I slept on the sun lounger which has holes in the bottom and a bright yellow sun lounger cushion under me which wasn’t ideal or very comfortable but despite cutting corners with the insulation under me back outside it was warm as a slice of toast on a plate with only a couple of niggly cold pressure-spots until about half-past four at which time though it was not cold enough to be really uncomfortable I eventually opted for one of the kid’s beds inside, with a kids-size duvet, so just about as warm as outside.
The hunka bivvy worked really well despite 10cm of snow piling up on it. The only problem was there’s no overhang on it so the snow drops right onto your face and though I don’t mind a refreshing bit of wetness the snow tickles which is a pain.
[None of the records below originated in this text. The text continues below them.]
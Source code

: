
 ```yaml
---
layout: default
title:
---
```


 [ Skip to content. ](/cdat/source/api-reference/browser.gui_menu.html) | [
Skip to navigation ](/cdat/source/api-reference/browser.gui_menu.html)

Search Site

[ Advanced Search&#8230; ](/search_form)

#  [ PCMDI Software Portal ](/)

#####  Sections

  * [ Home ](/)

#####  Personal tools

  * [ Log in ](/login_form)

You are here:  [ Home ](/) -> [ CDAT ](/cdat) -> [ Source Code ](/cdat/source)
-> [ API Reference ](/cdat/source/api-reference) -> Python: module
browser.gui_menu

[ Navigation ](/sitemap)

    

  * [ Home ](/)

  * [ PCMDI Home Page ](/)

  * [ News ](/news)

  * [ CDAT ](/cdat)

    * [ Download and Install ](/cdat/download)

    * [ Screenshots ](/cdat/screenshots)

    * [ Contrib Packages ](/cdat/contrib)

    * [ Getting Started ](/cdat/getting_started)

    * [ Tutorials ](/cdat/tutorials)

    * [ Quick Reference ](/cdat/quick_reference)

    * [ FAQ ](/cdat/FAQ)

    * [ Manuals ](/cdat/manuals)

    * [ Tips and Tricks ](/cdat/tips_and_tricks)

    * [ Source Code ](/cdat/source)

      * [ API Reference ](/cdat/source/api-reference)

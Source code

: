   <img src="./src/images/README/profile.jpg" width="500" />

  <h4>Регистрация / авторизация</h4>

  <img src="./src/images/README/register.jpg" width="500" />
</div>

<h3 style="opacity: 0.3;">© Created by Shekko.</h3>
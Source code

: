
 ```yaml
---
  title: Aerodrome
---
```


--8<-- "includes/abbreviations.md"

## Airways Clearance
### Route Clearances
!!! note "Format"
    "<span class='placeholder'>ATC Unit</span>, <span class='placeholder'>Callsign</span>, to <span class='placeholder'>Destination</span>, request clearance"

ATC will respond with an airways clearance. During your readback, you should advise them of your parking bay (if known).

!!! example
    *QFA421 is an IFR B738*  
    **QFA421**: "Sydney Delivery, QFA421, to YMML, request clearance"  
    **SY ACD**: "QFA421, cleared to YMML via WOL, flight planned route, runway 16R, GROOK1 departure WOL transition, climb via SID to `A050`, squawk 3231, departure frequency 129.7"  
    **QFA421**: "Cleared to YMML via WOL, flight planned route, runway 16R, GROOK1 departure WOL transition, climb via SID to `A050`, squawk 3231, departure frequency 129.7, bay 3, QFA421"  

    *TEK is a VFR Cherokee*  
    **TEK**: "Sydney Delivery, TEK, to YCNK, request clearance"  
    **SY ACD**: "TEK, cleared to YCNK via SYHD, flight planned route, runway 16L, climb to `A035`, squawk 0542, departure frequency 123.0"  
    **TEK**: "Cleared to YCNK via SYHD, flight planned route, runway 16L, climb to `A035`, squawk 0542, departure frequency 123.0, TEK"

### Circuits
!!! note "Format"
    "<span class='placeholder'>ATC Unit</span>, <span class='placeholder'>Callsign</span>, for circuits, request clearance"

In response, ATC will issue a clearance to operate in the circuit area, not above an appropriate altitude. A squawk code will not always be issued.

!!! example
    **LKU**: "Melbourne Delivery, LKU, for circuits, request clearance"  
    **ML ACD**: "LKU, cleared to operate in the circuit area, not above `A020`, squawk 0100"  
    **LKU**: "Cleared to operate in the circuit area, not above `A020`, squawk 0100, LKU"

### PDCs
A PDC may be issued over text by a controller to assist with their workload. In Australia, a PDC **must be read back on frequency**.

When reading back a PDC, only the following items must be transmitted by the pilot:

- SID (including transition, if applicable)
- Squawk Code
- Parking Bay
Next night though I thought I’d do things seriously as per previous experiments and as before put down a groundsheet on the snow, then a self-inflating mattress with a cheap roll mat on top. Again as at other times I put the fleece insert the wife made (just a double layer of cheap Ikea fleece made into a shoulder-height bag) into the bag and again popped the bag into the Alpkit bivvy. Then I stuck an umbrella into the flower pot behind my head to keep the snow off my face and hoped the temperature would quickly go below the -5.2°C it was when I got into it to avoid overheating.
Fortunately the temperature got down to -9.3°C with just a sprinkling of snow and I slept right through to 07.00. The fleece liner takes out more airspace in the bag but works amazingly and is really comfortable. I even didn’t bother to tighten the hood round my face as I was warm enough without.
Next night the rubbish weather forecasters got it wrong yet again predicting snow and -16 and it only got down to -12°C with no snow (about time somebody sued them for fraud, lying and being generally incompetent). Anyway, I’d say that a Quechua S0 Simple plus fleece liner tops out at about -12°C because I began to feel a little chilly. Not uncomfortably so by any means and not the usual cold spots either more rather just a general chilly  but I don’t think it would have gone much more before being too cold to sleep.